Seuls 7% des «multiactifs» disent avoir plus d’un emploi parce qu’ils n’ont pas pu trouver un poste à plein temps, précise l’OFS. En d’autres termes, près de 30% des personnes interrogées disent préférer un temps partiel pour pouvoir exercer une activité accessoire. Chez les femmes, les charges familiales sont souvent citées.

L’enquête de l’OFS montre aussi que la multiactivité n’est pas un phénomène passager. Près de la moitié des personnes ayant dit avoir plus d’un emploi en 2009 avaient le même deuxième poste cinq ans plus tôt. Les hommes sont davantage concernés que les femmes par cet aspect.

Enfin, dernier élément intéressant de l’étude, les emplois multiples sont, dans trois quarts des cas, exercés dans des domaines différents. Lorsque le travail principal a lieu dans des branches telles que l’industrie, la production d’eau et d’électricité, les activités financières ou les assurances, les transports et les communications, l’activité secondaire a le plus souvent lieu dans un autre domaine.

En revanche, conclut l’OFS, la branche la plus «fermée» est celle des services domestiques (la part des multiactifs y exerçant à la fois leur activité principale et secondaire dépasse 50%) suivie des branches de l’enseignement, de la santé et des activités sociales, de même que l’immobilier, l’informatique, la recherche et le développement.

Selon les syndicats, l’augmentation du nombre de personnes ayant plusieurs emplois est un signe négatif de l’évolution du marché du travail. En 2010, Travail.Suisse avait dénoncé le travail sur appel, les conditions de travail des «working poors» et «toujours plus d’activités professionnelles multiples».

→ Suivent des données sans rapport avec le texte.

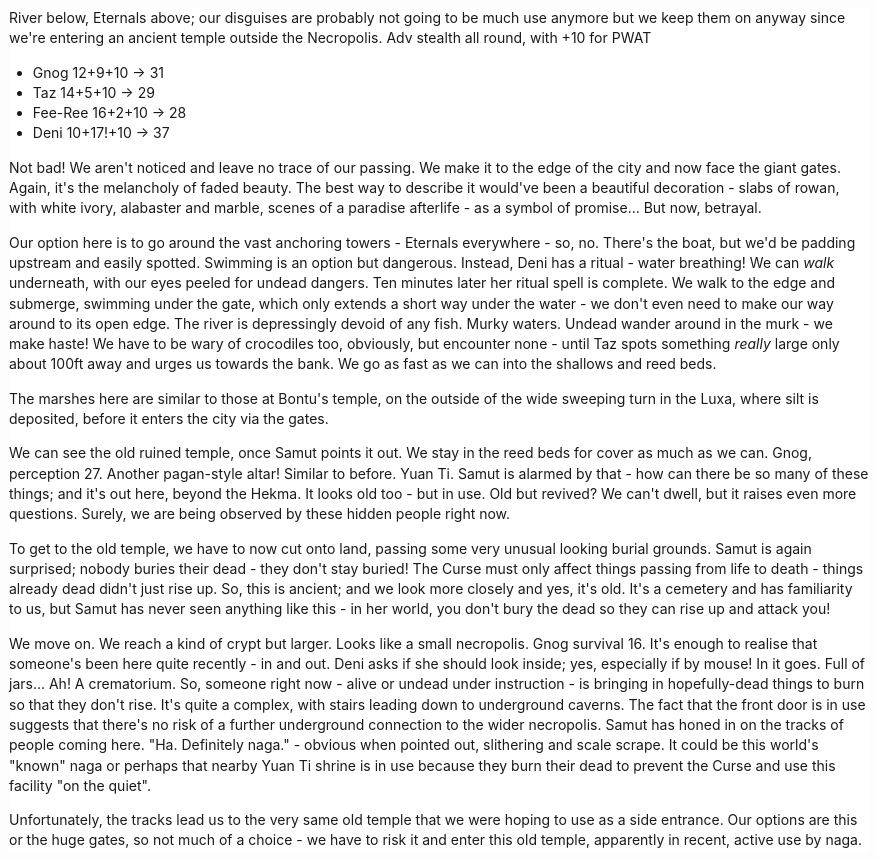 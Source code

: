 River below, Eternals above; our disguises are probably not going to be much use anymore but we keep them on anyway since we're entering an ancient temple outside the Necropolis. Adv stealth all round, with +10 for PWAT

* Gnog 12+9+10 -> 31
* Taz 14+5+10 -> 29
* Fee-Ree 16+2+10 -> 28
* Deni 10+17!+10 -> 37

Not bad! We aren't noticed and leave no trace of our passing. We make it to the edge of the city and now face the giant gates. Again, it's the melancholy of faded beauty. The best way to describe it would've been a beautiful decoration - slabs of rowan, with white ivory, alabaster and marble, scenes of a paradise afterlife - as a symbol of promise... But now, betrayal.

Our option here is to go around the vast anchoring towers - Eternals everywhere - so, no. There's the boat, but we'd be padding upstream and easily spotted. Swimming is an option but dangerous. Instead, Deni has a ritual - water breathing! We can *walk* underneath, with our eyes peeled for undead dangers. Ten minutes later her ritual spell is complete. We walk to the edge and submerge, swimming under the gate, which only extends a short way under the water - we don't even need to make our way around to its open edge. The river is depressingly devoid of any fish. Murky waters. Undead wander around in the murk - we make haste! We have to be wary of crocodiles too, obviously, but encounter none - until Taz spots something *really* large only about 100ft away and urges us towards the bank. We go as fast as we can into the shallows and reed beds. 

The marshes here are similar to those at Bontu's temple, on the outside of the wide sweeping turn in the Luxa, where silt is deposited, before it enters the city via the gates.

We can see the old ruined temple, once Samut points it out. We stay in the reed beds for cover as much as we can. Gnog, perception 27. Another pagan-style altar! Similar to before. Yuan Ti. Samut is alarmed by that - how can there be so many of these things; and it's out here, beyond the Hekma. It looks old too - but in use. Old but revived? We can't dwell, but it raises even more questions. Surely, we are being observed by these hidden people right now.

To get to the old temple, we have to now cut onto land, passing some very unusual looking burial grounds. Samut is again surprised; nobody buries their dead - they don't stay buried! The Curse must only affect things passing from life to death - things already dead didn't just rise up. So, this is ancient; and we look more closely and yes, it's old. It's a cemetery and has familiarity to us, but Samut has never seen anything like this - in her world, you don't bury the dead so they can rise up and attack you!

We move on. We reach a kind of crypt but larger. Looks like a small necropolis. Gnog survival 16. It's enough to realise that someone's been here quite recently - in and out. Deni asks if she should look inside; yes, especially if by mouse! In it goes. Full of jars... Ah! A crematorium. So, someone right now - alive or undead under instruction - is bringing in hopefully-dead things to burn so that they don't rise. It's quite a complex, with stairs leading down to underground caverns. The fact that the front door is in use suggests that there's no risk of a further underground connection to the wider necropolis. Samut has honed in on the tracks of people coming here. "Ha. Definitely naga." - obvious when pointed out, slithering and scale scrape. It could be this world's "known" naga or perhaps that nearby Yuan Ti shrine is in use because they burn their dead to prevent the Curse and use this facility "on the quiet".

Unfortunately, the tracks lead us to the very same old temple that we were hoping to use as a side entrance. Our options are this or the huge gates, so not much of a choice - we have to risk it and enter this old temple, apparently in recent, active use by naga.
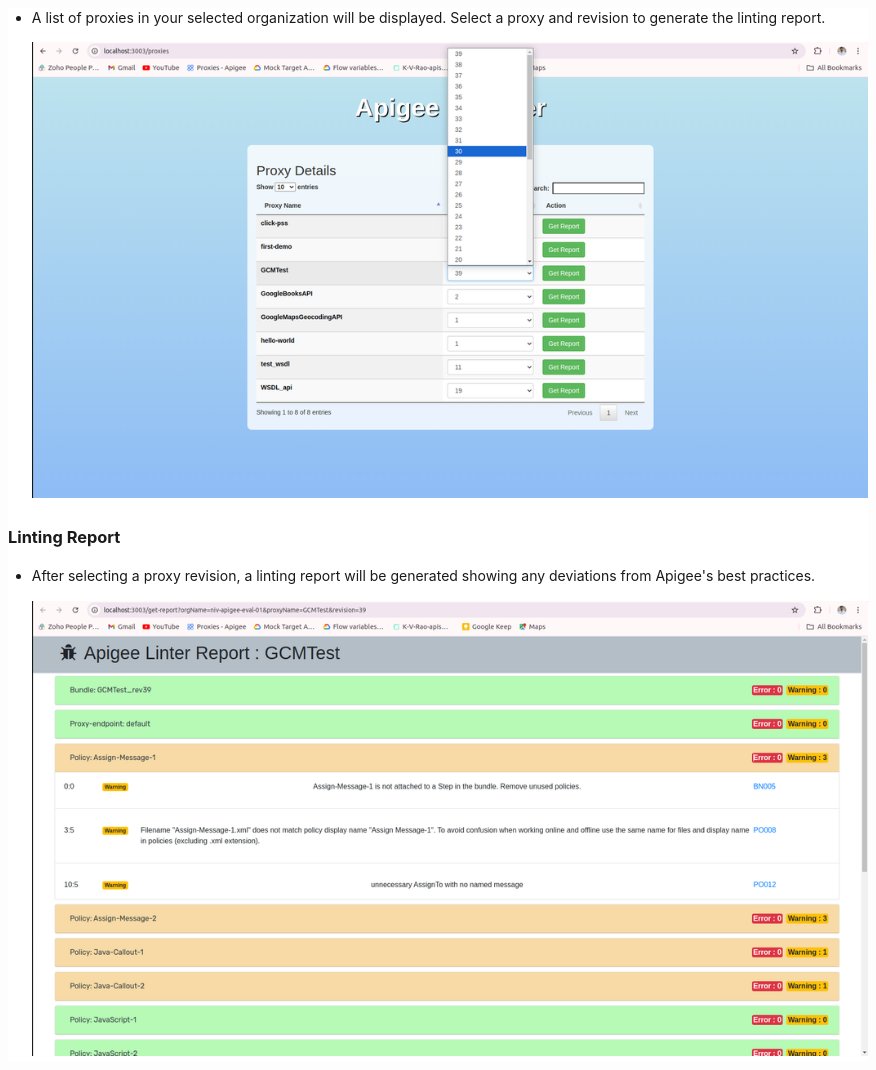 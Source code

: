 - A list of proxies in your selected organization will be displayed. Select a proxy and revision to generate the linting report.

    <img src="./source/proxyList2.png" alt="Organization List" width="900">

### Linting Report

- After selecting a proxy revision, a linting report will be generated showing any deviations from Apigee's best practices.

    <img src="./source/report.png" alt="Organization List" width="900">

Le syndicat se demandait si «la flexibilisation croissante des rapports de travail, l’ouverture du marché du travail et le taux de chômage élevé conduisent à une dégradation rampante des conditions de travail?» La proportion d’emplois menés dans des conditions précaires a augmenté de 3,3% entre 2003 et 2008, malgré la bonne conjoncture.

Les jeunes, les personnes peu qualifiées et les femmes sont particulièrement touchées. Travail.Suisse regrette aussi que les enquêtes sur la multiactivité n’abordent pas les revenus générés par ces emplois. Le syndicat estime que de nombreuses personnes prennent un second ou un troisième poste pour pouvoir améliorer leur salaire. 

En Suisse, les activités professionnelles non soumises à impôts ne relèvent pas, selon la loi, du travail au noir, explique Thomas Geiser, professeur à l’Université de St-Gall.

«En revanche, lorsqu’un étranger travaille sans autorisation ou lorsque les déductions sociales ne sont pas effectuées, l’activité est qualifiée de travail au noir», dit-il.

Lorsqu’une personne travaillant à plein temps accepte une autre occupation à l’insu de son employeur, le qualificatif de travail au noir peut aussi, partiellement, être appliqué.